Section 3. The City Commission of the City of Tamarac hereby
authorizes the Mayor, Vice -Mayor, City Manager, and Assistant City Manager
to execute Purchase and Sale Agreements between the City and owners of
real property for the acquisition of real property by the City pursuant to the
NSP3 guidelines. The City Commission further authorizes the Mayor, Vice-
.
Mayor, City Manager, and Assistant City Manager to execute any other
documents that are necessary to proceed to close on the respective property
acquisitions in a manner consistent with the Purchase and Sale Agreements.

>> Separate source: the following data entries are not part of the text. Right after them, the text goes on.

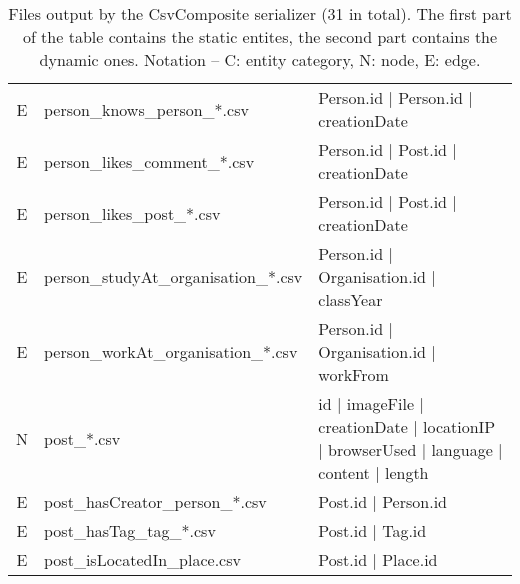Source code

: \begin{table}[htb]
\begin{tabular}{|c|p{4.6cm}|p{11.4cm}|}
        E                       & person\_knows\_person\_*.csv            & Person.id | Person.id | creationDate                                                                        \\
        E                       & person\_likes\_comment\_*.csv           & Person.id | Post.id | creationDate                                                                          \\
        E                       & person\_likes\_post\_*.csv              & Person.id | Post.id | creationDate                                                                          \\
        E                       & person\_studyAt\_organisation\_*.csv    & Person.id | Organisation.id | classYear                                                                     \\
        E                       & person\_workAt\_organisation\_*.csv     & Person.id | Organisation.id | workFrom                                                                      \\
		\hline
        N                       & post\_*.csv                             & id | imageFile | creationDate | locationIP | browserUsed | language | content | length                      \\
        E                       & post\_hasCreator\_person\_*.csv         & Post.id | Person.id                                                                                         \\
        E                       & post\_hasTag\_tag\_*.csv                & Post.id | Tag.id                                                                                            \\
        E                       & post\_isLocatedIn\_place.csv            & Post.id | Place.id                                                                                          \\
        \hline
    \end{tabular}
    \caption{Files output by the CsvComposite serializer (31 in total). The first part of the table contains the static entites, the second part contains the dynamic ones. Notation -- C: entity category, N: node, E: edge.}
    \label{table:csv_composite}
\end{table}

Section 4. The City Commission further authorizes, with respect to
the acquisition of real property through the NSP3, the City Attorney to amend
the Purchase and Sale Agreement which is attached hereto as Exhibit "A",
and incorporated herein by reference, in order to ensure legal sufficiency,
compliance with the NSP3 guidelines, and to insure that the acquisition of the
real property is in the best interest of the City, all factors considered.
Section 5. The City Commission hereby authorizes and directs the
appropriate City Officials to do all things necessary and expedient to
effectuate the intent of this Resolution.
Section 6. All resolutions inconsistent or in conflict herewith shall be
and are hereby repealed insofar as there is conflict or inconsistency.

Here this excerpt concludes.